Pasal 1
BAB 1 — KETENTUAN UMUM
Dalam PERATURAN PEMERINTAH ini yang dimaksud dengan a. Pengujian adalah kegiatan pemeriksaan kesehatan bahan makanan asal hewan dan bahan asal hewan untuk mengetahui bahwa bahan-bahan tersebut layak, sehat dan aman bagi manusia; b. Daging adalah bagian-bagian dari hewan yang disembelih atau dibunuh dan lazim dimakan manusia, kecuali yang telah diawetkan dengan cara lain daripada pendinginan; c. Susu adalah cairan yang diperoleh dari ambing ternak perah sehat, dengan cara pemerahan yang benar, terus menerus dan tidak dikurangi sesuatu dan/atau ditambahkan ke dalamnya sesuatu bahan lain; d. Usaha pemotongan hewan adalah kegiatan-kegiatan yang dilakukan oleh perorangan dan/atau badan yang melaksanakan pemotongan hewan di rumah potong hewan milik sendiri atau milik pihak ketiga atau menjual jasa pemotongan hewan; e. Telur adalah telur unggas; f. Zoonosa adalah penyakit yang dapat berjangkit dari hewan kepada manusia atau sebaliknya; g.

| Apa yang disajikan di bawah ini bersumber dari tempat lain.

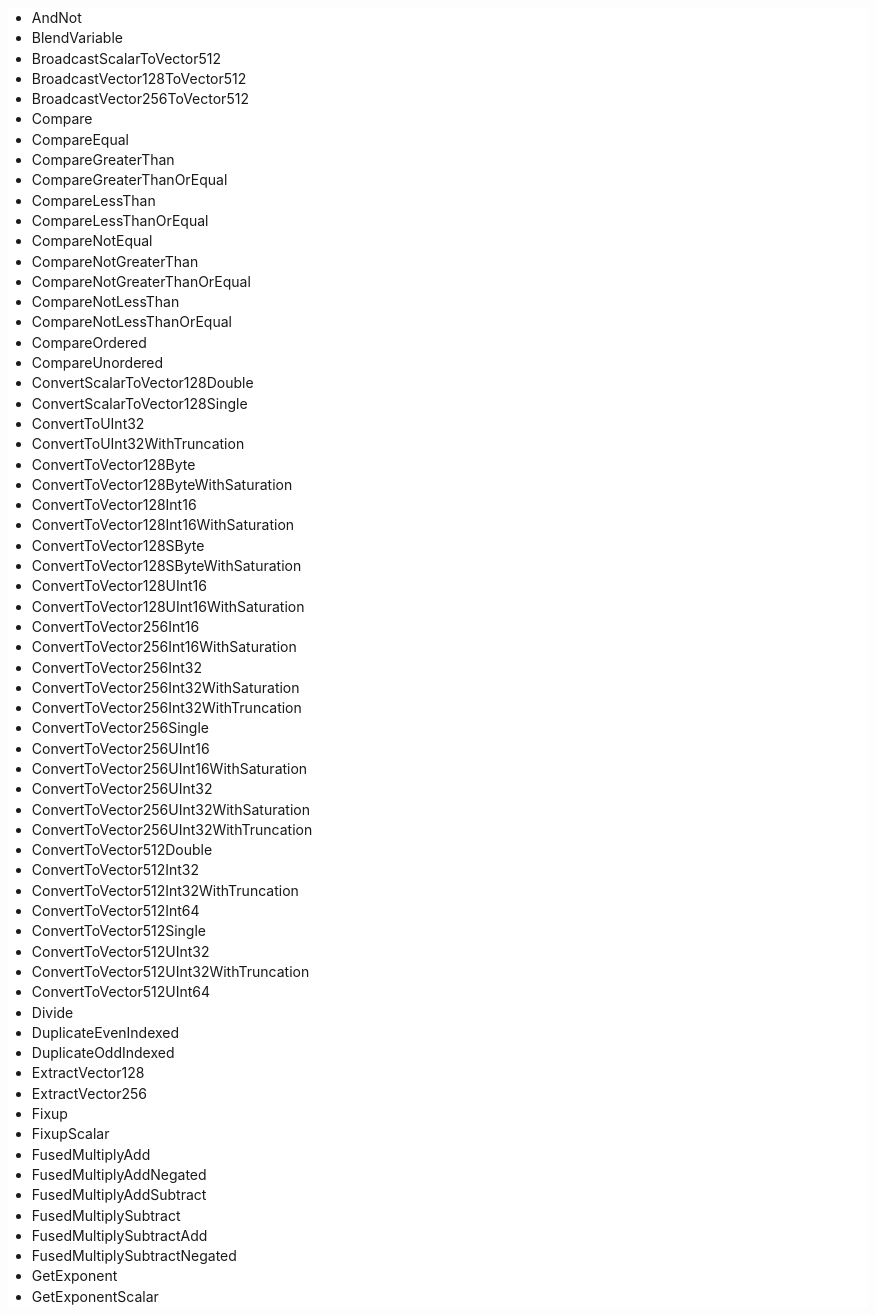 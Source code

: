   * AndNot
  * BlendVariable
  * BroadcastScalarToVector512
  * BroadcastVector128ToVector512
  * BroadcastVector256ToVector512
  * Compare
  * CompareEqual
  * CompareGreaterThan
  * CompareGreaterThanOrEqual
  * CompareLessThan
  * CompareLessThanOrEqual
  * CompareNotEqual
  * CompareNotGreaterThan
  * CompareNotGreaterThanOrEqual
  * CompareNotLessThan
  * CompareNotLessThanOrEqual
  * CompareOrdered
  * CompareUnordered
  * ConvertScalarToVector128Double
  * ConvertScalarToVector128Single
  * ConvertToUInt32
  * ConvertToUInt32WithTruncation
  * ConvertToVector128Byte
  * ConvertToVector128ByteWithSaturation
  * ConvertToVector128Int16
  * ConvertToVector128Int16WithSaturation
  * ConvertToVector128SByte
  * ConvertToVector128SByteWithSaturation
  * ConvertToVector128UInt16
  * ConvertToVector128UInt16WithSaturation
  * ConvertToVector256Int16
  * ConvertToVector256Int16WithSaturation
  * ConvertToVector256Int32
  * ConvertToVector256Int32WithSaturation
  * ConvertToVector256Int32WithTruncation
  * ConvertToVector256Single
  * ConvertToVector256UInt16
  * ConvertToVector256UInt16WithSaturation
  * ConvertToVector256UInt32
  * ConvertToVector256UInt32WithSaturation
  * ConvertToVector256UInt32WithTruncation
  * ConvertToVector512Double
  * ConvertToVector512Int32
  * ConvertToVector512Int32WithTruncation
  * ConvertToVector512Int64
  * ConvertToVector512Single
  * ConvertToVector512UInt32
  * ConvertToVector512UInt32WithTruncation
  * ConvertToVector512UInt64
  * Divide
  * DuplicateEvenIndexed
  * DuplicateOddIndexed
  * ExtractVector128
  * ExtractVector256
  * Fixup
  * FixupScalar
  * FusedMultiplyAdd
  * FusedMultiplyAddNegated
  * FusedMultiplyAddSubtract
  * FusedMultiplySubtract
  * FusedMultiplySubtractAdd
  * FusedMultiplySubtractNegated
  * GetExponent
  * GetExponentScalar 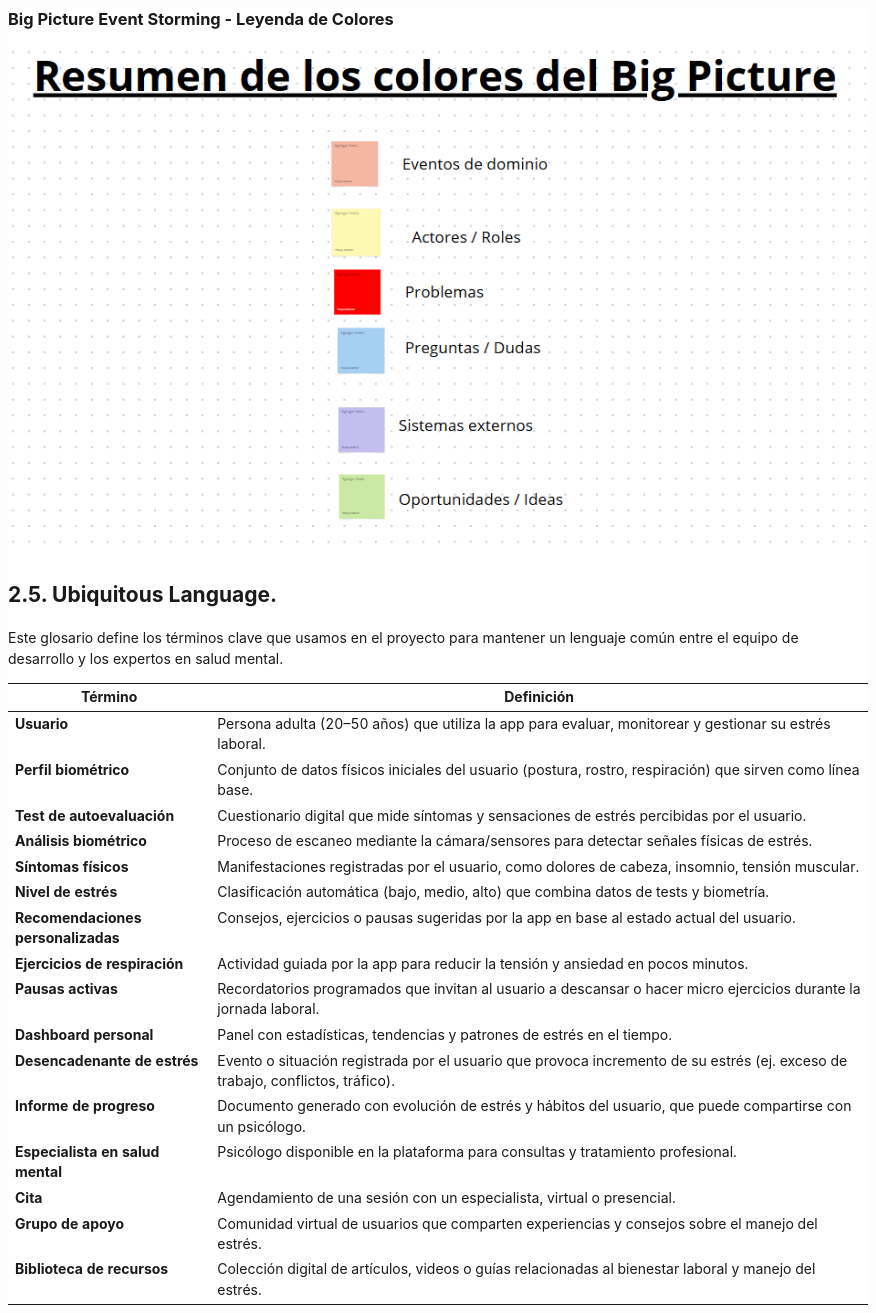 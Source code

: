 ### Big Picture Event Storming - Leyenda de Colores
![Big Picture Event Storming Colores](assets/md-images/Bigpicture2.png)


## 2.5. Ubiquitous Language.

Este glosario define los términos clave que usamos en el proyecto para mantener un lenguaje común entre el equipo de desarrollo y los expertos en salud mental.

| Término                            | Definición                                                                                                                     |
| ---------------------------------- | ------------------------------------------------------------------------------------------------------------------------------ |
| **Usuario**                        | Persona adulta (20–50 años) que utiliza la app para evaluar, monitorear y gestionar su estrés laboral.                         |
| **Perfil biométrico**              | Conjunto de datos físicos iniciales del usuario (postura, rostro, respiración) que sirven como línea base.                     |
| **Test de autoevaluación**         | Cuestionario digital que mide síntomas y sensaciones de estrés percibidas por el usuario.                                      |
| **Análisis biométrico**            | Proceso de escaneo mediante la cámara/sensores para detectar señales físicas de estrés.                                        |
| **Síntomas físicos**               | Manifestaciones registradas por el usuario, como dolores de cabeza, insomnio, tensión muscular.                                |
| **Nivel de estrés**                | Clasificación automática (bajo, medio, alto) que combina datos de tests y biometría.                                           |
| **Recomendaciones personalizadas** | Consejos, ejercicios o pausas sugeridas por la app en base al estado actual del usuario.                                       |
| **Ejercicios de respiración**      | Actividad guiada por la app para reducir la tensión y ansiedad en pocos minutos.                                               |
| **Pausas activas**                 | Recordatorios programados que invitan al usuario a descansar o hacer micro ejercicios durante la jornada laboral.              |
| **Dashboard personal**             | Panel con estadísticas, tendencias y patrones de estrés en el tiempo.                                                          |
| **Desencadenante de estrés**       | Evento o situación registrada por el usuario que provoca incremento de su estrés (ej. exceso de trabajo, conflictos, tráfico). |
| **Informe de progreso**            | Documento generado con evolución de estrés y hábitos del usuario, que puede compartirse con un psicólogo.                      |
| **Especialista en salud mental**   | Psicólogo disponible en la plataforma para consultas y tratamiento profesional.                                                |
| **Cita**                           | Agendamiento de una sesión con un especialista, virtual o presencial.                                                          |
| **Grupo de apoyo**                 | Comunidad virtual de usuarios que comparten experiencias y consejos sobre el manejo del estrés.                                |
| **Biblioteca de recursos**         | Colección digital de artículos, videos o guías relacionadas al bienestar laboral y manejo del estrés.                          |
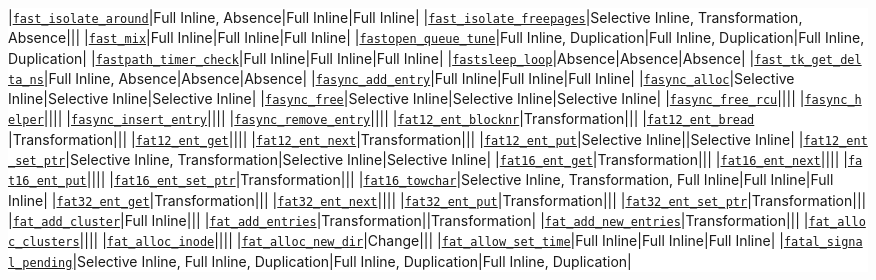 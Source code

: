 |[`fast_isolate_around`](https://depsurf.github.io/Function/f/fast_isolate_around.html)|Full Inline, Absence|Full Inline|Full Inline|
|[`fast_isolate_freepages`](https://depsurf.github.io/Function/f/fast_isolate_freepages.html)|Selective Inline, Transformation, Absence|||
|[`fast_mix`](https://depsurf.github.io/Function/f/fast_mix.html)|Full Inline|Full Inline|Full Inline|
|[`fastopen_queue_tune`](https://depsurf.github.io/Function/f/fastopen_queue_tune.html)|Full Inline, Duplication|Full Inline, Duplication|Full Inline, Duplication|
|[`fastpath_timer_check`](https://depsurf.github.io/Function/f/fastpath_timer_check.html)|Full Inline|Full Inline|Full Inline|
|[`fastsleep_loop`](https://depsurf.github.io/Function/f/fastsleep_loop.html)|Absence|Absence|Absence|
|[`fast_tk_get_delta_ns`](https://depsurf.github.io/Function/f/fast_tk_get_delta_ns.html)|Full Inline, Absence|Absence|Absence|
|[`fasync_add_entry`](https://depsurf.github.io/Function/f/fasync_add_entry.html)|Full Inline|Full Inline|Full Inline|
|[`fasync_alloc`](https://depsurf.github.io/Function/f/fasync_alloc.html)|Selective Inline|Selective Inline|Selective Inline|
|[`fasync_free`](https://depsurf.github.io/Function/f/fasync_free.html)|Selective Inline|Selective Inline|Selective Inline|
|[`fasync_free_rcu`](https://depsurf.github.io/Function/f/fasync_free_rcu.html)||||
|[`fasync_helper`](https://depsurf.github.io/Function/f/fasync_helper.html)||||
|[`fasync_insert_entry`](https://depsurf.github.io/Function/f/fasync_insert_entry.html)||||
|[`fasync_remove_entry`](https://depsurf.github.io/Function/f/fasync_remove_entry.html)||||
|[`fat12_ent_blocknr`](https://depsurf.github.io/Function/f/fat12_ent_blocknr.html)|Transformation|||
|[`fat12_ent_bread`](https://depsurf.github.io/Function/f/fat12_ent_bread.html)|Transformation|||
|[`fat12_ent_get`](https://depsurf.github.io/Function/f/fat12_ent_get.html)||||
|[`fat12_ent_next`](https://depsurf.github.io/Function/f/fat12_ent_next.html)|Transformation|||
|[`fat12_ent_put`](https://depsurf.github.io/Function/f/fat12_ent_put.html)|Selective Inline||Selective Inline|
|[`fat12_ent_set_ptr`](https://depsurf.github.io/Function/f/fat12_ent_set_ptr.html)|Selective Inline, Transformation|Selective Inline|Selective Inline|
|[`fat16_ent_get`](https://depsurf.github.io/Function/f/fat16_ent_get.html)|Transformation|||
|[`fat16_ent_next`](https://depsurf.github.io/Function/f/fat16_ent_next.html)||||
|[`fat16_ent_put`](https://depsurf.github.io/Function/f/fat16_ent_put.html)||||
|[`fat16_ent_set_ptr`](https://depsurf.github.io/Function/f/fat16_ent_set_ptr.html)|Transformation|||
|[`fat16_towchar`](https://depsurf.github.io/Function/f/fat16_towchar.html)|Selective Inline, Transformation, Full Inline|Full Inline|Full Inline|
|[`fat32_ent_get`](https://depsurf.github.io/Function/f/fat32_ent_get.html)|Transformation|||
|[`fat32_ent_next`](https://depsurf.github.io/Function/f/fat32_ent_next.html)||||
|[`fat32_ent_put`](https://depsurf.github.io/Function/f/fat32_ent_put.html)|Transformation|||
|[`fat32_ent_set_ptr`](https://depsurf.github.io/Function/f/fat32_ent_set_ptr.html)|Transformation|||
|[`fat_add_cluster`](https://depsurf.github.io/Function/f/fat_add_cluster.html)|Full Inline|||
|[`fat_add_entries`](https://depsurf.github.io/Function/f/fat_add_entries.html)|Transformation||Transformation|
|[`fat_add_new_entries`](https://depsurf.github.io/Function/f/fat_add_new_entries.html)|Transformation|||
|[`fat_alloc_clusters`](https://depsurf.github.io/Function/f/fat_alloc_clusters.html)||||
|[`fat_alloc_inode`](https://depsurf.github.io/Function/f/fat_alloc_inode.html)||||
|[`fat_alloc_new_dir`](https://depsurf.github.io/Function/f/fat_alloc_new_dir.html)|Change|||
|[`fat_allow_set_time`](https://depsurf.github.io/Function/f/fat_allow_set_time.html)|Full Inline|Full Inline|Full Inline|
|[`fatal_signal_pending`](https://depsurf.github.io/Function/f/fatal_signal_pending.html)|Selective Inline, Full Inline, Duplication|Full Inline, Duplication|Full Inline, Duplication| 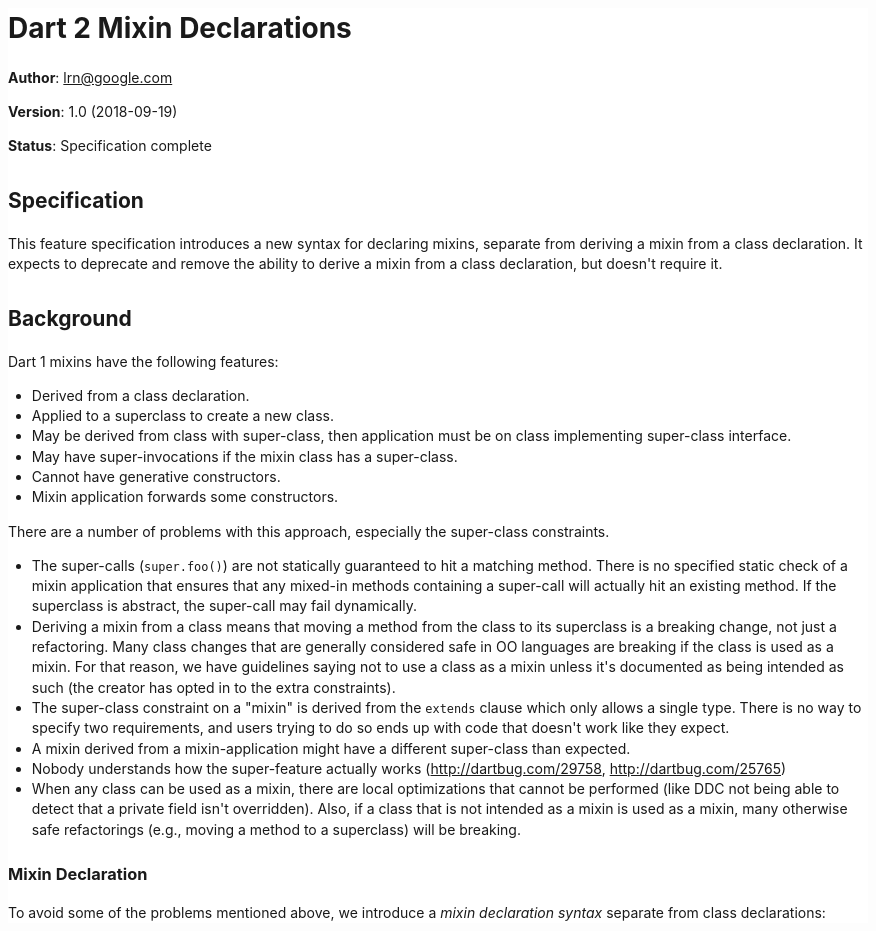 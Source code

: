 # Dart 2 Mixin Declarations

**Author**: [lrn@google.com](mailto:lrn@google.com)

**Version**: 1.0 (2018-09-19)

**Status**: Specification complete

## Specification

This feature specification introduces a new syntax for declaring mixins, separate from deriving a mixin from a class declaration. It expects to deprecate and remove the ability to derive a mixin from a class declaration, but doesn't require it.

## Background

Dart 1 mixins have the following features:

*   Derived from a class declaration.
*   Applied to a superclass to create a new class.
*   May be derived from class with super-class, then application must be on class implementing super-class interface.
*   May have super-invocations if the mixin class has a super-class.
*   Cannot have generative constructors.
*   Mixin application forwards some constructors.

There are a number of problems with this approach, especially the super-class constraints.

*   The super-calls (`super.foo()`) are not statically guaranteed to hit a matching method. There is no specified static check of a mixin application that ensures that any mixed-in methods containing a super-call will actually hit an existing method. If the superclass is abstract, the super-call may fail dynamically.
*   Deriving a mixin from a class means that moving a method from the class to its superclass is a breaking change, not just a refactoring. Many class changes that are generally considered safe in OO languages are breaking if the class is used as a mixin. For that reason, we have guidelines saying not to use a class as a mixin unless it's documented as being intended as such (the creator has opted in to the extra constraints).
*   The super-class constraint on a "mixin" is derived from the `extends` clause which only allows a single type. There is no way to specify two requirements, and users trying to do so ends up with code that doesn't work like they expect.
*   A mixin derived from a mixin-application might have a different super-class than expected.
*   Nobody understands how the super-feature actually works (http://dartbug.com/29758, http://dartbug.com/25765)
*   When any class can be used as a mixin, there are local optimizations that cannot be performed (like DDC not being able to detect that a private field isn't overridden). Also, if a class that is not intended as a mixin is used as a mixin, many otherwise safe refactorings (e.g., moving a method to a superclass) will be breaking.


### Mixin Declaration

To avoid some of the problems mentioned above, we introduce a *mixin declaration syntax* separate from class declarations:
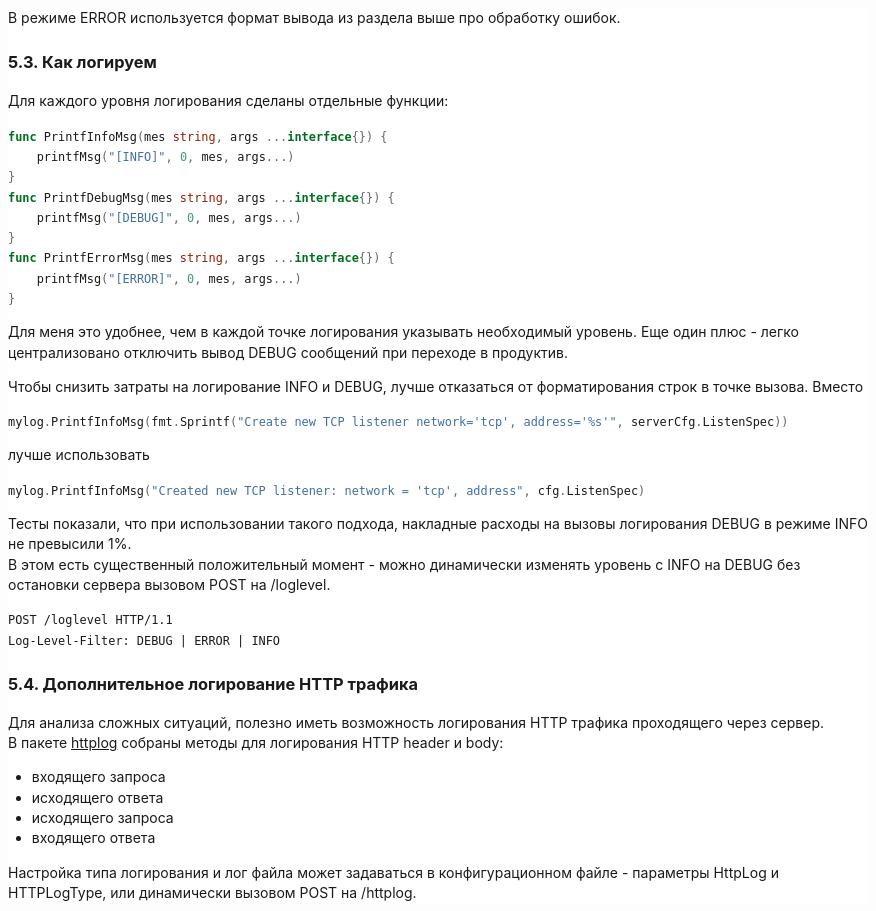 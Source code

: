 В режиме ERROR используется формат вывода из раздела выше про обработку ошибок.

### 5.3. Как логируем

Для каждого уровня логирования сделаны отдельные функции:
``` go
func PrintfInfoMsg(mes string, args ...interface{}) {
    printfMsg("[INFO]", 0, mes, args...)
}
func PrintfDebugMsg(mes string, args ...interface{}) {
    printfMsg("[DEBUG]", 0, mes, args...)
}
func PrintfErrorMsg(mes string, args ...interface{}) {
    printfMsg("[ERROR]", 0, mes, args...)
}
```

Для меня это удобнее, чем в каждой точке логирования указывать необходимый уровень.
Еще один плюс - легко централизовано отключить вывод DEBUG сообщений при переходе в продуктив.

Чтобы снизить затраты на логирование INFO и DEBUG, лучше отказаться от форматирования строк в точке вызова. Вместо

``` go
mylog.PrintfInfoMsg(fmt.Sprintf("Create new TCP listener network='tcp', address='%s'", serverCfg.ListenSpec))
```

лучше использовать

``` go
mylog.PrintfInfoMsg("Created new TCP listener: network = 'tcp', address", cfg.ListenSpec)
```

Тесты показали, что при использовании такого подхода, накладные расходы на вызовы логирования DEBUG в режиме INFO не превысили 1%.  
В этом есть существенный положительный момент - можно динамически изменять уровень с INFO на DEBUG без остановки сервера вызовом POST на /loglevel.

``` 
POST /loglevel HTTP/1.1
Log-Level-Filter: DEBUG | ERROR | INFO
```

### 5.4. Дополнительное логирование HTTP трафика

Для анализа сложных ситуаций, полезно иметь возможность логирования HTTP трафика проходящего через сервер.  
В пакете [httplog](https://github.com/romapres2010/httpserver/blob/aaf4321c80c598ef6545d528fa9eb188cf6a99d5/httpserver/httplog/httplog.go) собраны методы для логирования HTTP header и body:

- входящего запроса
- исходящего ответа
- исходящего запроса
- входящего ответа

Настройка типа логирования и лог файла может задаваться в конфигурационном файле - параметры HttpLog и HTTPLogType, или динамически вызовом POST на /httplog.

Pengawetan adalah usaha atau kegiatan tertentu untuk mengendalikan, menghambat reaksi enzyma dan mikro-organisme pembusuk, sehingga bahan makanan tersebut dapat digunakan dengan aman dalam jangka waktu yang lebih lama; h. Menteri adalah Menteri yang bertanggung jawab dalam bidang kesehatan masyarakat veteriner.